Many women report trouble with memory and problem solving after breast cancer treatment. Yet, researchers and clinicians have questioned whether complaints of worse cognitive function reflect actual cognitive problems rather than depression and anxiety.

Few studies have explored the relationship between reported cognitive problems and women’s abilities to perform on neuropsychological tests, which show whether a person’s memory and problem solving skills are below average, average, or above average when the test is taken. In this study, researchers assessed whether the problems women reported were reflected in the neuropsychological test results.


A total of 189 women were recruited from a group participating in the University of California, Los Angeles Mind Body Study (MBS). Those leading the MBS study researched the effects of hormonal therapy on cognitive function, and collected data on each woman’s past treatment with hormone therapy as well as changes in her menstrual status because of treatment.

Women selected for the present study were ages 21 to 65 and newly diagnosed with early-stage breast cancer. They completed adjuvant treatment up to 3 months before joining the study, and had not yet started hormonal therapy. None of the participants were diagnosed with clinical depression before enrollment.

As part of the MBS, women had their blood tested for markers of inflammation and their brains imaged. The current study investigators considered their complaints of cognitive issues and evaluated the results of their neuropsychological tests.
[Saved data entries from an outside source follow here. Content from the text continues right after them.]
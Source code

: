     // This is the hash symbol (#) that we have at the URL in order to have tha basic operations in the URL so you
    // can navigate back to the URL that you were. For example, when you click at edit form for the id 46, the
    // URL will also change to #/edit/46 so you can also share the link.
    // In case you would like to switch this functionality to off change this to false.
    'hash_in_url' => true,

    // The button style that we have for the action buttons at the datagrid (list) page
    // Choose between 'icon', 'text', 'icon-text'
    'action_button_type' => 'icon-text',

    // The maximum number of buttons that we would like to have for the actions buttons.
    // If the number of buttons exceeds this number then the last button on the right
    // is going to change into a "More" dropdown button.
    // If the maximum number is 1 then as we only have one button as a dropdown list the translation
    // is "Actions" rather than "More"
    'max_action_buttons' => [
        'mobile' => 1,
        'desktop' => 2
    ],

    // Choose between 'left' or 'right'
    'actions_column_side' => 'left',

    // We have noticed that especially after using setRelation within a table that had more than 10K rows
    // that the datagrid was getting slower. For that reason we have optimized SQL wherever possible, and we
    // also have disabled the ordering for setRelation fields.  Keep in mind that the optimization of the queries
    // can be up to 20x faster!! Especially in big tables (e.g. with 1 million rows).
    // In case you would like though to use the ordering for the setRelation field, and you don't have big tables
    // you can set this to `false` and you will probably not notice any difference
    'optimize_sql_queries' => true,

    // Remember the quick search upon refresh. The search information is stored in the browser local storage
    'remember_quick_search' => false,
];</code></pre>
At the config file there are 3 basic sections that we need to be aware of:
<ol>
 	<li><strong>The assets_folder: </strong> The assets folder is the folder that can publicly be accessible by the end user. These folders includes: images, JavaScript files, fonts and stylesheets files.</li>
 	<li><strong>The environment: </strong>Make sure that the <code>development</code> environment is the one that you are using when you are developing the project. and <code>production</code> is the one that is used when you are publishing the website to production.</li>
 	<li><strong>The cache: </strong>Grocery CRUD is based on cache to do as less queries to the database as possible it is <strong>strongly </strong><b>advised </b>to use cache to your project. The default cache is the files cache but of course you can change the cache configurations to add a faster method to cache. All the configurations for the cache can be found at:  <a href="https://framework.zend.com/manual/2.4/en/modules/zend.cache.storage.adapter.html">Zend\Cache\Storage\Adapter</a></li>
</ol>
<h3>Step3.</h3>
Complaints were reported by each woman using the following standard survey forms:

  • Patient’s Assessment of Own Functioning Inventory, a 33-question survey that asked about issues including memory, higher-level cognition, executive function, and language and communication
    • Higher-level cognition is the ability to problem solve
    • Executive function helps us plan, organize, remember details and pay attention
  • Multidimensional Fatigue Symptom Inventory – Short Form, a 30-question survey that asked about general, physical, emotional and mental fatigue, as well as vigor

After completing the surveys, the women took a 120-minute neuropsychological test that measured their cognitive abilities. Positive scores represented better-than-average abilities; negative scores represented worse-than-average abilities.

The complaints and test results of these women were compared to those of 63 women without breast cancer, and with no reported cognitive issues, who were recruited from a study at the University of California, San Diego.


Researchers found that women in the MBS group had worse complaints of memory and problem-solving issues than the control group. Women who were treated with a combination of chemotherapy and radiation were more likely to have worse cognitive complaints than others. In addition:

  • Women who performed worse on verbal memory tests reported more memory issues 
    • Verbal memory is our ability to remember words and phrases
  • Age, ethnicity, and marital status were not significantly associated with cognitive complaints


This study did not include women over 65, with chronic inflammatory conditions, or with clinical depression. Because of this, the findings cannot be broadly applied to these populations.

What This Means for You

These results show that the memory and problem-solving issues reported by many women treated for breast cancer are real and may be side effects of specific types of treatment, not only symptoms of depression. If you are experiencing these kinds of cognitive problems, you may find comfort in knowing that research is helping to explain them.

Cognitive problems related to breast cancer treatment, often called “chemobrain,” can be frustrating. Past research has shown that these issues are mild for most patients. If you have concerns, talk with your doctors about how your treatments may impact your memory, as well as ways to improve your function.

Ganz, P, Lorna, K, Castellon, S, et al. Cognitive complaints after breast cancer treatments: Examining the relationship with neuropsychological test performance. Journal of the National Cancer Institute. 2013; 105 (11):791-801.